§ Records to use

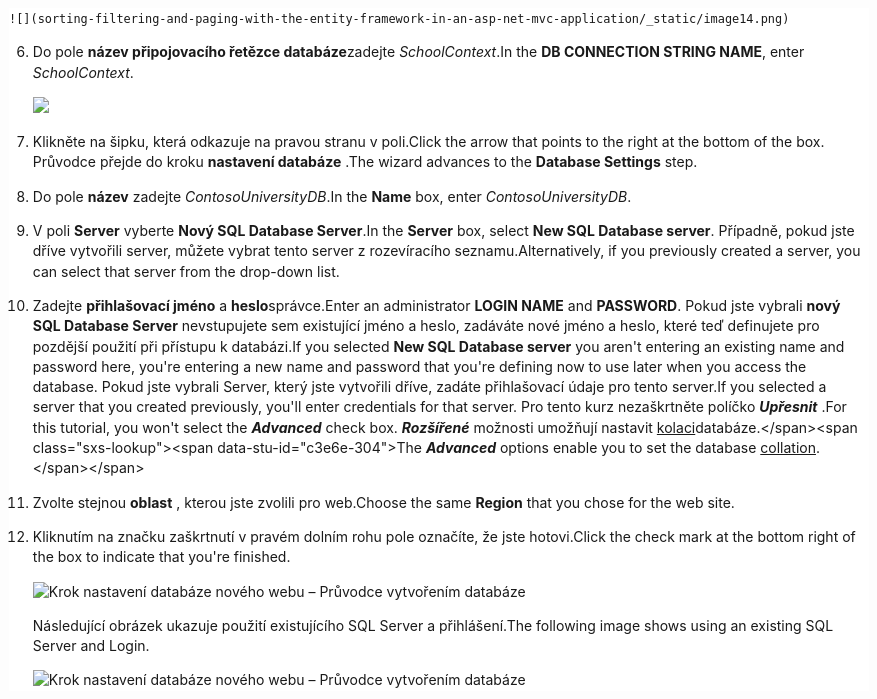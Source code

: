     ![](sorting-filtering-and-paging-with-the-entity-framework-in-an-asp-net-mvc-application/_static/image14.png)
6. <span data-ttu-id="c3e6e-294">Do pole **název připojovacího řetězce databáze**zadejte *SchoolContext*.</span><span class="sxs-lookup"><span data-stu-id="c3e6e-294">In the **DB CONNECTION STRING NAME**, enter *SchoolContext*.</span></span>

    ![](sorting-filtering-and-paging-with-the-entity-framework-in-an-asp-net-mvc-application/_static/image15.png)
7. <span data-ttu-id="c3e6e-295">Klikněte na šipku, která odkazuje na pravou stranu v poli.</span><span class="sxs-lookup"><span data-stu-id="c3e6e-295">Click the arrow that points to the right at the bottom of the box.</span></span> <span data-ttu-id="c3e6e-296">Průvodce přejde do kroku **nastavení databáze** .</span><span class="sxs-lookup"><span data-stu-id="c3e6e-296">The wizard advances to the **Database Settings** step.</span></span>
8. <span data-ttu-id="c3e6e-297">Do pole **název** zadejte *ContosoUniversityDB*.</span><span class="sxs-lookup"><span data-stu-id="c3e6e-297">In the **Name** box, enter *ContosoUniversityDB*.</span></span>
9. <span data-ttu-id="c3e6e-298">V poli **Server** vyberte **Nový SQL Database Server**.</span><span class="sxs-lookup"><span data-stu-id="c3e6e-298">In the **Server** box, select **New SQL Database server**.</span></span> <span data-ttu-id="c3e6e-299">Případně, pokud jste dříve vytvořili server, můžete vybrat tento server z rozevíracího seznamu.</span><span class="sxs-lookup"><span data-stu-id="c3e6e-299">Alternatively, if you previously created a server, you can select that server from the drop-down list.</span></span>
10. <span data-ttu-id="c3e6e-300">Zadejte **přihlašovací jméno** a **heslo**správce.</span><span class="sxs-lookup"><span data-stu-id="c3e6e-300">Enter an administrator **LOGIN NAME** and **PASSWORD**.</span></span> <span data-ttu-id="c3e6e-301">Pokud jste vybrali **nový SQL Database Server** nevstupujete sem existující jméno a heslo, zadáváte nové jméno a heslo, které teď definujete pro pozdější použití při přístupu k databázi.</span><span class="sxs-lookup"><span data-stu-id="c3e6e-301">If you selected **New SQL Database server** you aren't entering an existing name and password here, you're entering a new name and password that you're defining now to use later when you access the database.</span></span> <span data-ttu-id="c3e6e-302">Pokud jste vybrali Server, který jste vytvořili dříve, zadáte přihlašovací údaje pro tento server.</span><span class="sxs-lookup"><span data-stu-id="c3e6e-302">If you selected a server that you created previously, you'll enter credentials for that server.</span></span> <span data-ttu-id="c3e6e-303">Pro tento kurz nezaškrtněte políčko ***Upřesnit*** .</span><span class="sxs-lookup"><span data-stu-id="c3e6e-303">For this tutorial, you won't select the ***Advanced*** check box.</span></span> <span data-ttu-id="c3e6e-304">***Rozšířené*** možnosti umožňují nastavit [kolaci](https://msdn.microsoft.com/library/aa174903(v=SQL.80).aspx)databáze.</span><span class="sxs-lookup"><span data-stu-id="c3e6e-304">The ***Advanced*** options enable you to set the database [collation](https://msdn.microsoft.com/library/aa174903(v=SQL.80).aspx).</span></span>
11. <span data-ttu-id="c3e6e-305">Zvolte stejnou **oblast** , kterou jste zvolili pro web.</span><span class="sxs-lookup"><span data-stu-id="c3e6e-305">Choose the same **Region** that you chose for the web site.</span></span>
12. <span data-ttu-id="c3e6e-306">Kliknutím na značku zaškrtnutí v pravém dolním rohu pole označíte, že jste hotovi.</span><span class="sxs-lookup"><span data-stu-id="c3e6e-306">Click the check mark at the bottom right of the box to indicate that you're finished.</span></span>   
  
    ![Krok nastavení databáze nového webu – Průvodce vytvořením databáze](sorting-filtering-and-paging-with-the-entity-framework-in-an-asp-net-mvc-application/_static/image16.png)  

    <span data-ttu-id="c3e6e-308">Následující obrázek ukazuje použití existujícího SQL Server a přihlášení.</span><span class="sxs-lookup"><span data-stu-id="c3e6e-308">The following image shows using an existing SQL Server and Login.</span></span>   
  
    ![Krok nastavení databáze nového webu – Průvodce vytvořením databáze](sorting-filtering-and-paging-with-the-entity-framework-in-an-asp-net-mvc-application/_static/image17.png)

§ Instructions to follow
Throughout the material above, find every line holding "with" and copy it.

§ Result of this task
:     ![](sorting-filtering-and-paging-with-the-entity-framework-in-an-asp-net-mvc-application/_static/image14.png)
    ![](sorting-filtering-and-paging-with-the-entity-framework-in-an-asp-net-mvc-application/_static/image15.png)
    ![Krok nastavení databáze nového webu – Průvodce vytvořením databáze](sorting-filtering-and-paging-with-the-entity-framework-in-an-asp-net-mvc-application/_static/image16.png)  
    ![Krok nastavení databáze nového webu – Průvodce vytvořením databáze](sorting-filtering-and-paging-with-the-entity-framework-in-an-asp-net-mvc-application/_static/image17.png)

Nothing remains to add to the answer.